To Live Where I Lost You

I didn’t know you before I lost you.

Didn’t get to hold your little hand. Or see your first smile. But I think of you
every day since I lost you.

I think of how you look like your mother. I think of how I last you. How I
first saw you. I still live in the house where I lost you.

I feel cold snowflakes on my collar where you would have drooled. It’s May
and only raining. I would be cradling you to sleep right now if I hadn’t lost
you.

Life has gone on in the house where I lost you.

I go to work. The same job I hid to cry after I lost you.

I see the very spot where I lost you.

The paramedics. The blanket. The blanket where I lost you.

Everyday I lose you.

There are shows I won’t watch because I was watching them before I lost
you.

I hate myself. I hate them. For not knowing I was losing you.

It’s been very hard to live where I lost you.

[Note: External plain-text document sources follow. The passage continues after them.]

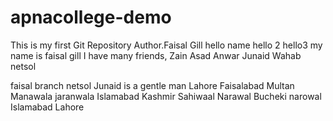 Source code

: # apnacollege-demo
This is my first Git Repository
Author.Faisal Gill
hello name
hello 2 
hello3
my name is faisal gill
I have many friends,
Zain
Asad
Anwar
Junaid 
Wahab
netsol

faisal branch netsol
Junaid is a gentle man
Lahore
Faisalabad
Multan
Manawala
jaranwala
Islamabad
Kashmir
Sahiwaal
Narawal
Bucheki
narowal
Islamabad
Lahore
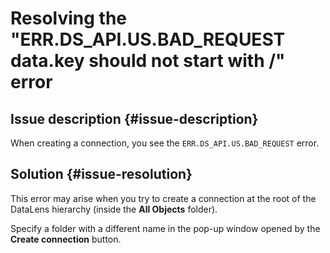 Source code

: # Resolving the "ERR.DS_API.US.BAD_REQUEST data.key should not start with /" error



## Issue description {#issue-description}

When creating a connection, you see the `ERR.DS_API.US.BAD_REQUEST` error.

## Solution {#issue-resolution}

This error may arise when you try to create a connection at the root of the DataLens hierarchy (inside the **All Objects** folder).

Specify a folder with a different name in the pop-up window opened by the **Create connection** button.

We’re looking for a new home. Maybe I’ll feel better not always looking
where I lost you.

Always passing where I lost you.

Or maybe I’ll look back one last time and not want to leave you where I lost
you.

It’s just so hard to live where I lost you.

Jason Huff

Jason Huff drives trucks for a living in central Illinois. At the age of 14, three of his poems were published in a college literary magazine. He writes on occasion, sketches on occasion, and is a paranormal investigator with his wife.

One Response

  1. Painfully – beautiful – tears sting for your loss and run down my cheeks – I always wait and hope for another miracle – nothing will ever replace a loss yet something special about spreading the love when one has so much to give.